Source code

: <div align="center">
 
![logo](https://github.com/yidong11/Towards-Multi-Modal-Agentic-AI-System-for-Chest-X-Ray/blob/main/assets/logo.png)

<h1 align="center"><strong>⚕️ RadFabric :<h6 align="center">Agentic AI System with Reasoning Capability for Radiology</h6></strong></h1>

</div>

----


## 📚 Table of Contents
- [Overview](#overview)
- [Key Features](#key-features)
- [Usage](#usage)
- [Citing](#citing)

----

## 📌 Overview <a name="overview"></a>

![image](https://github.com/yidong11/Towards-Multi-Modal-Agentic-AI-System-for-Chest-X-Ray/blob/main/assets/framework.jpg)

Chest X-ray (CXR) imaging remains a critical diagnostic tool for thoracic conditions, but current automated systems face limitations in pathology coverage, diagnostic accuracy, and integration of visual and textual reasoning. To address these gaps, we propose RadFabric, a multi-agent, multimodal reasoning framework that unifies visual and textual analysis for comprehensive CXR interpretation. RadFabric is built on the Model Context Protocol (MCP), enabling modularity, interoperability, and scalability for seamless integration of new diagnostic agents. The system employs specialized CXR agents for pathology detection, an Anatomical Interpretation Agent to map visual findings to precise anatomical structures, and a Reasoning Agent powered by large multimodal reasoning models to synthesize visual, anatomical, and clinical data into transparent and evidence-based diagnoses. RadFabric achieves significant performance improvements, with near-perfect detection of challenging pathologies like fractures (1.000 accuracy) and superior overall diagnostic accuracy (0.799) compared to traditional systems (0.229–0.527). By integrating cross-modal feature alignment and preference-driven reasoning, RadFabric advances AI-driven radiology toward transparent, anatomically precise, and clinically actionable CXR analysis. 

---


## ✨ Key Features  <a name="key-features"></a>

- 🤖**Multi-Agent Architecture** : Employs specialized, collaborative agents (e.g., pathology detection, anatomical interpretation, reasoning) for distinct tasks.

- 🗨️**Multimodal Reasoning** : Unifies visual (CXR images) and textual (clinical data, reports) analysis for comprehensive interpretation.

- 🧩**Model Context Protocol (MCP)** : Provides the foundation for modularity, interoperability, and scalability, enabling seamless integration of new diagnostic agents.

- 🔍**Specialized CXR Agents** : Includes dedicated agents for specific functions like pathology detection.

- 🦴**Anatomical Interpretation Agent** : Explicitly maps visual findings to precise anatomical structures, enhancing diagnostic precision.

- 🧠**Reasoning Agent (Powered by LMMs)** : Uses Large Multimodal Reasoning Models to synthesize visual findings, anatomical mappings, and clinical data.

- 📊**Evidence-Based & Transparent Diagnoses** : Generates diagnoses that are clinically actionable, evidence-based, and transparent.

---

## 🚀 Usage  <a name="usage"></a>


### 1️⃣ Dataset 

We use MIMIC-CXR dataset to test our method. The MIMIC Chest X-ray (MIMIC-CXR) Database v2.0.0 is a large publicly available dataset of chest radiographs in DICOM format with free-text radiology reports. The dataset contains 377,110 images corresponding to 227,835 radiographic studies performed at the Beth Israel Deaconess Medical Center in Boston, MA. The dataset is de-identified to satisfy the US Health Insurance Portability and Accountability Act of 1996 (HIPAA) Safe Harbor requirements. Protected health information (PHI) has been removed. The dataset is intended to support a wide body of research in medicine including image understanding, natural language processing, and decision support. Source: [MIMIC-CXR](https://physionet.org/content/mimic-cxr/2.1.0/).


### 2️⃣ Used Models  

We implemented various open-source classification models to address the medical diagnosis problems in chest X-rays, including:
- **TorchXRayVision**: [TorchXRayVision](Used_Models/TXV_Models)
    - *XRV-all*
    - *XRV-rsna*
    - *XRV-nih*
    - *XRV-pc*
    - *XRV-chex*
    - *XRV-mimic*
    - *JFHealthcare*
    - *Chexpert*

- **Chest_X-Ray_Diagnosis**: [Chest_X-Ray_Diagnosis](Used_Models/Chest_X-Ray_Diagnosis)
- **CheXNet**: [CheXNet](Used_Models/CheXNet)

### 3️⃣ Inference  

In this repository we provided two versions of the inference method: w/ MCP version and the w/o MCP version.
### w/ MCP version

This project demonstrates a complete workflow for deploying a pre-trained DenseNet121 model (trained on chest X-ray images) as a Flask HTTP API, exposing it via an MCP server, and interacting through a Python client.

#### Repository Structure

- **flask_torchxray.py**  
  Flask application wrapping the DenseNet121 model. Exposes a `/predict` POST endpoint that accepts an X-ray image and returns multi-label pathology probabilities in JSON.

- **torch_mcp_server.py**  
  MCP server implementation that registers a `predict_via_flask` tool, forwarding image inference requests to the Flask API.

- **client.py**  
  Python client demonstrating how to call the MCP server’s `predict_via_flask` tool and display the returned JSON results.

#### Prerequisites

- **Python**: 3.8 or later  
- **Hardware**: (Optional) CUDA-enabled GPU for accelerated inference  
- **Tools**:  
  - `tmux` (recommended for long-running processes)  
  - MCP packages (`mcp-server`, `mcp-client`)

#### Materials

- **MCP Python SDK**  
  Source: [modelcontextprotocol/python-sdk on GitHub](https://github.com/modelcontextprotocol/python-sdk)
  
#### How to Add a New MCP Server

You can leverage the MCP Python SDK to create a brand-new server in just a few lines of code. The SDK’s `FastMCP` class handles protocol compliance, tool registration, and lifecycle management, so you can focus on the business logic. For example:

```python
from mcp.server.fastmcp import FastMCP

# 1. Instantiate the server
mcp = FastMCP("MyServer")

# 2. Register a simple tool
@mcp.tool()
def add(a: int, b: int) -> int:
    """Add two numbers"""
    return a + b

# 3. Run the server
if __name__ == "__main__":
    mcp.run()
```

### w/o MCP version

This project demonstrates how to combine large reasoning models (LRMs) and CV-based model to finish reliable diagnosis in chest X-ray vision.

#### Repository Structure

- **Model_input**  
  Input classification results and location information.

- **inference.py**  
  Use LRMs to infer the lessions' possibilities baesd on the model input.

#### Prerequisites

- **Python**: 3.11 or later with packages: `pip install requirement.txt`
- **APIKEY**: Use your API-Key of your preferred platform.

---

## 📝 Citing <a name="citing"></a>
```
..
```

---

**REQUIREMENT**
Output the lines above exactly, but only those between the line holding "Capability for Radiology</h6></strong></h1>" and the line holding "- 🗨️**Multimodal Reasoning**", inclusive.

**YOUR RESPONSE**
<h1 align="center"><strong>⚕️ RadFabric :<h6 align="center">Agentic AI System with Reasoning Capability for Radiology</h6></strong></h1>

</div>

----


## 📚 Table of Contents
- [Overview](#overview)
- [Key Features](#key-features)
- [Usage](#usage)
- [Citing](#citing)

----

## 📌 Overview <a name="overview"></a>

![image](https://github.com/yidong11/Towards-Multi-Modal-Agentic-AI-System-for-Chest-X-Ray/blob/main/assets/framework.jpg)

Chest X-ray (CXR) imaging remains a critical diagnostic tool for thoracic conditions, but current automated systems face limitations in pathology coverage, diagnostic accuracy, and integration of visual and textual reasoning. To address these gaps, we propose RadFabric, a multi-agent, multimodal reasoning framework that unifies visual and textual analysis for comprehensive CXR interpretation. RadFabric is built on the Model Context Protocol (MCP), enabling modularity, interoperability, and scalability for seamless integration of new diagnostic agents. The system employs specialized CXR agents for pathology detection, an Anatomical Interpretation Agent to map visual findings to precise anatomical structures, and a Reasoning Agent powered by large multimodal reasoning models to synthesize visual, anatomical, and clinical data into transparent and evidence-based diagnoses. RadFabric achieves significant performance improvements, with near-perfect detection of challenging pathologies like fractures (1.000 accuracy) and superior overall diagnostic accuracy (0.799) compared to traditional systems (0.229–0.527). By integrating cross-modal feature alignment and preference-driven reasoning, RadFabric advances AI-driven radiology toward transparent, anatomically precise, and clinically actionable CXR analysis. 

---


## ✨ Key Features  <a name="key-features"></a>

- 🤖**Multi-Agent Architecture** : Employs specialized, collaborative agents (e.g., pathology detection, anatomical interpretation, reasoning) for distinct tasks.

- 🗨️**Multimodal Reasoning** : Unifies visual (CXR images) and textual (clinical data, reports) analysis for comprehensive interpretation.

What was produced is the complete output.